Merlin Theodore, Ph.D. (2008)
Dissertation Topic: Studies on the Kinetics and Characterization of Epoxy Resin Reinforced with a Variety of Functionalized Multiwall Carbon Nanotubes
Major Professor: Dr. Mahesh Hosur, Professor of Materials Science & Engineering
M.S.: Mechanical Engineering, Tuskegee University
B.S.: Chemical Engineering, Tuskegee University
Employment: BMW, Moses Lake, Washington
The effect of functionalization on the multi-wall carbon nanotube (MWCNT) structure was studied as well as the effects of these functionalized MWCNTs on the curing process, decomposition process, morphological, thermal, thermo-mechanical, mechanical and electrical properties of an epoxy based nanocomposite system.
Covalent functionalization of the MWCNTs was achieved by oxidation (MWCNT-COOH), direct-fluorination (MWCNT-F), and amino-functionalization (MWCNT-NH2). Raman Spectroscopy quantified the disorder on MWCNT structure as a result of functionalization. The highest disorder was observed in the MWCNT-F at 2.00, followed by the MWCNT-NH2 at 1.78, then the MWCNT-COOH AT 1.06. FT-IR confirmed that the MWCNT surface contained the hydroxyl and ester group, C-F bond, and C-N bond as a result of oxidation, direct-fluorination, and amino functionalization, at their expected wave numbers, respectively.
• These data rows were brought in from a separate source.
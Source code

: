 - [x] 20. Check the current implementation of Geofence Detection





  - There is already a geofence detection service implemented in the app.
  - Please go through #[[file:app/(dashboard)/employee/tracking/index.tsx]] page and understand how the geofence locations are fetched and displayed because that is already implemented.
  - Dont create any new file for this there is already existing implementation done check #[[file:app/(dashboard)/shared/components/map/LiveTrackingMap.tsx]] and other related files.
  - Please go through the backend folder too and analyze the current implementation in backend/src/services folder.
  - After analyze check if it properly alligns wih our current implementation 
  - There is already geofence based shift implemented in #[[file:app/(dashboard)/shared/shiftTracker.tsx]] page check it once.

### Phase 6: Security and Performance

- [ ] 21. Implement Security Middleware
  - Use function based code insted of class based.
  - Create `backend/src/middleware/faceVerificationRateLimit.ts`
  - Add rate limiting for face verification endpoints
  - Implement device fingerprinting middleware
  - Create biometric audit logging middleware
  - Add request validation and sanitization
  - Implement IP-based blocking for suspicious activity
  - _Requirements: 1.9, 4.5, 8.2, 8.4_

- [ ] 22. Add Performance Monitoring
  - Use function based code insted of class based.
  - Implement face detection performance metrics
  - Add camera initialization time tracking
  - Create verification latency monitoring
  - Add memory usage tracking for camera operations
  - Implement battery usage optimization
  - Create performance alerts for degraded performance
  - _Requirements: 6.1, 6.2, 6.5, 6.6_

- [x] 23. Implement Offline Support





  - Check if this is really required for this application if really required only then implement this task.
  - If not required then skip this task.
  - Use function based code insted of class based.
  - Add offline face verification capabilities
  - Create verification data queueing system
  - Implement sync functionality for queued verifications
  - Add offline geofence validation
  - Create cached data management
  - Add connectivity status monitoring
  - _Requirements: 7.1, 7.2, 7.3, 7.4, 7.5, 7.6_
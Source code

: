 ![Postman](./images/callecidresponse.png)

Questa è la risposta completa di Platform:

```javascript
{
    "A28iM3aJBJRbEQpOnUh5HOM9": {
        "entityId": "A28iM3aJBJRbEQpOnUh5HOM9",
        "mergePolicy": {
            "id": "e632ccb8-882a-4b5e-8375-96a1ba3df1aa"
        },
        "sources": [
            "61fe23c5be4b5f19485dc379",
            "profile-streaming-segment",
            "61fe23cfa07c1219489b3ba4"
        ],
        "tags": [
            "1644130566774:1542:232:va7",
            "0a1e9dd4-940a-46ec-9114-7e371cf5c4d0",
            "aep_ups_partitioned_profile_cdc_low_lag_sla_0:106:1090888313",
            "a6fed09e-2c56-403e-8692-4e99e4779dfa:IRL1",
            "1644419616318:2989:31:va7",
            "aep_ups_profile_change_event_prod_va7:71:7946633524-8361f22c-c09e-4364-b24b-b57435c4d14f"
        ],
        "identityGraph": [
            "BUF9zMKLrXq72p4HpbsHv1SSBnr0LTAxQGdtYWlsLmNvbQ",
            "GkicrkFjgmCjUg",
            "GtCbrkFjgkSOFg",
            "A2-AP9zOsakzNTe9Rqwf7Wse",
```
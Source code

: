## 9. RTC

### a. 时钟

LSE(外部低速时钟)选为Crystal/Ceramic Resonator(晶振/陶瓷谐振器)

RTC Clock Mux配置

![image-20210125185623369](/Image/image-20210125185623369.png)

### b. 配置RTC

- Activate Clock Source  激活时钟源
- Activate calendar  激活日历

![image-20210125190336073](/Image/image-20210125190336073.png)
Functionalized MWCNTs were used at a 1 wt % loading with 100:24 of Epon 862/Epicure-W to produce the epoxy-based nanocomposites. Functionalization not only improved the dispersion of MWCNTs in the polymer matrix but also enhanced the overall properties of the epoxy composite system. The nanocomposites showed a 33 – 59% increase in the flexural strength and 16 – 55% increase in flexural modulus in functionalized systems compared to the neat epoxy system. Dynamic mechanical analysis (DMA) results showed that only the MWCNT-F nanocomposites had an enhancement in glass transition temperature (Tg) of 12 ºC. The crosslink density of all systems increased by a factor of 2 or more with MWCNT-NH2 nanocomposite showing highest crosslink density that increased by a factor of 3 when compared to the neat. Coefficient of thermal expansion decreased for all systems which correlated well with their increase in crosslink density. The MWCNT-F and MWCNT-NH2 nanocomposite system were the only systems to form percolated networks that transferred an electric current. Electrical conductivity decreased for the MWCNT-F nanocomposites but increased for the MWCNT-NH2. SEM micrograph showed enhancements in interfacial interactions and dispersion of the MWCNTS in the matrix.
Kinetic studies indicated that the MWCNT-COOH and MWCNT-NH2 catalyzed the reaction causing an increase in reaction rate and enthalpy of reaction. MWCNT-F decreased the reaction rate, simply because the MWCNT-F has a secondary reaction with the polymer matrix. The MWCNT-COOH and MWCNT-NH2 react directly with the polymer matrix and not the curing agent in the initial stages of curing. Despite the effects on curing process, all systems achieve the same degree of conversion. Fourier Transfer-Infra Red (FT-IR) spectroscopy was also used as the second method to determine the degree of conversion of these systems and the results generated were agreeable with DSC results. The functionalized MWCNTs had no effects on the initial decomposition temperature which is observed at 350 ºC.